-- Opening Marker --

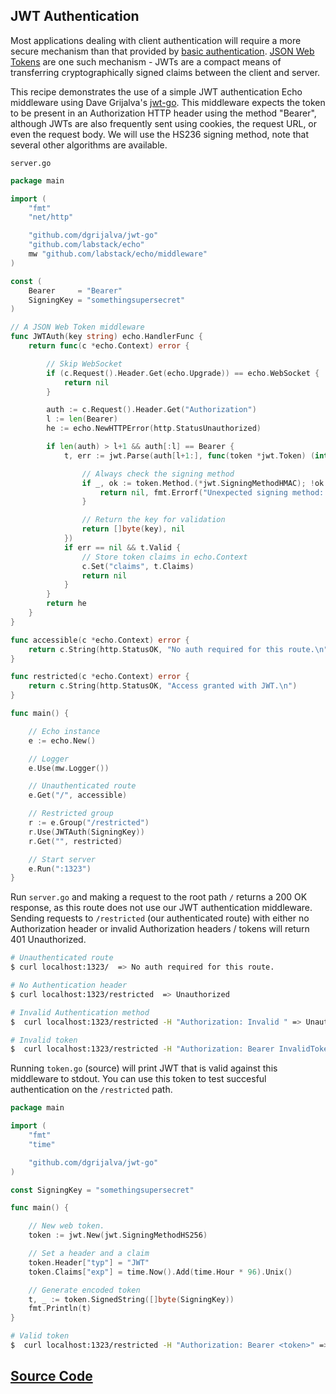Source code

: ## JWT Authentication

Most applications dealing with client authentication will require a more secure
mechanism than that provided by [basic authentication](https://github.com/labstack/echo/blob/master/middleware/auth.go). [JSON Web Tokens](http://jwt.io/)
are one such mechanism - JWTs are a compact means of transferring cryptographically
signed claims between the client and server. 

This recipe demonstrates the use of a simple JWT authentication Echo middleware
using Dave Grijalva's [jwt-go](https://github.com/dgrijalva/jwt-go). This middleware
expects the token to be present in an Authorization HTTP header using the method
"Bearer", although JWTs are also frequently sent using cookies, the request URL,
or even the request body. We will use the HS236 signing method, note that several
other algorithms are available.

`server.go`

```go
package main

import (
	"fmt"
	"net/http"

	"github.com/dgrijalva/jwt-go"
	"github.com/labstack/echo"
	mw "github.com/labstack/echo/middleware"
)

const (
	Bearer     = "Bearer"
	SigningKey = "somethingsupersecret"
)

// A JSON Web Token middleware
func JWTAuth(key string) echo.HandlerFunc {
	return func(c *echo.Context) error {

		// Skip WebSocket
		if (c.Request().Header.Get(echo.Upgrade)) == echo.WebSocket {
			return nil
		}

		auth := c.Request().Header.Get("Authorization")
		l := len(Bearer)
		he := echo.NewHTTPError(http.StatusUnauthorized)

		if len(auth) > l+1 && auth[:l] == Bearer {
			t, err := jwt.Parse(auth[l+1:], func(token *jwt.Token) (interface{}, error) {

				// Always check the signing method
				if _, ok := token.Method.(*jwt.SigningMethodHMAC); !ok {
					return nil, fmt.Errorf("Unexpected signing method: %v", token.Header["alg"])
				}

				// Return the key for validation
				return []byte(key), nil
			})
			if err == nil && t.Valid {
				// Store token claims in echo.Context
				c.Set("claims", t.Claims)
				return nil
			}
		}
		return he
	}
}

func accessible(c *echo.Context) error {
	return c.String(http.StatusOK, "No auth required for this route.\n")
}

func restricted(c *echo.Context) error {
	return c.String(http.StatusOK, "Access granted with JWT.\n")
}

func main() {

	// Echo instance
	e := echo.New()

	// Logger
	e.Use(mw.Logger())

	// Unauthenticated route
	e.Get("/", accessible)

	// Restricted group
	r := e.Group("/restricted")
	r.Use(JWTAuth(SigningKey))
	r.Get("", restricted)

	// Start server
	e.Run(":1323")
}
```

Run `server.go` and making a request to the root path `/` returns a 200 OK response,
as this route does not use our JWT authentication middleware. Sending requests to
`/restricted` (our authenticated route) with either no Authorization header or invalid
Authorization headers / tokens will return 401 Unauthorized.

```sh
# Unauthenticated route
$ curl localhost:1323/  => No auth required for this route.

# No Authentication header
$ curl localhost:1323/restricted  => Unauthorized

# Invalid Authentication method
$  curl localhost:1323/restricted -H "Authorization: Invalid " => Unauthorized

# Invalid token
$  curl localhost:1323/restricted -H "Authorization: Bearer InvalidToken" => Unauthorized
```

Running `token.go` (source) will print JWT that is valid against this middleware
to stdout. You can use this token to test succesful authentication on the `/restricted` path.

```go
package main

import (
	"fmt"
	"time"

	"github.com/dgrijalva/jwt-go"
)

const SigningKey = "somethingsupersecret"

func main() {

	// New web token.
	token := jwt.New(jwt.SigningMethodHS256)

	// Set a header and a claim
	token.Header["typ"] = "JWT"
	token.Claims["exp"] = time.Now().Add(time.Hour * 96).Unix()

	// Generate encoded token
	t, _ := token.SignedString([]byte(SigningKey))
	fmt.Println(t)
}
```

```sh
# Valid token
$  curl localhost:1323/restricted -H "Authorization: Bearer <token>" => Access granted with JWT.
```

## [Source Code](https://github.com/labstack/echo/blob/master/recipes/jwt-authentication)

-- Closing Marker --

What to do:
The line with "using Dave Grijalva's" marks the end: restate word for word every line from the top of the data through that one, omitting pictures.

Answer to this problem:
Source code

: ## JWT Authentication

Most applications dealing with client authentication will require a more secure
mechanism than that provided by [basic authentication](https://github.com/labstack/echo/blob/master/middleware/auth.go). [JSON Web Tokens](http://jwt.io/)
are one such mechanism - JWTs are a compact means of transferring cryptographically
signed claims between the client and server. 

This recipe demonstrates the use of a simple JWT authentication Echo middleware
using Dave Grijalva's [jwt-go](https://github.com/dgrijalva/jwt-go). This middleware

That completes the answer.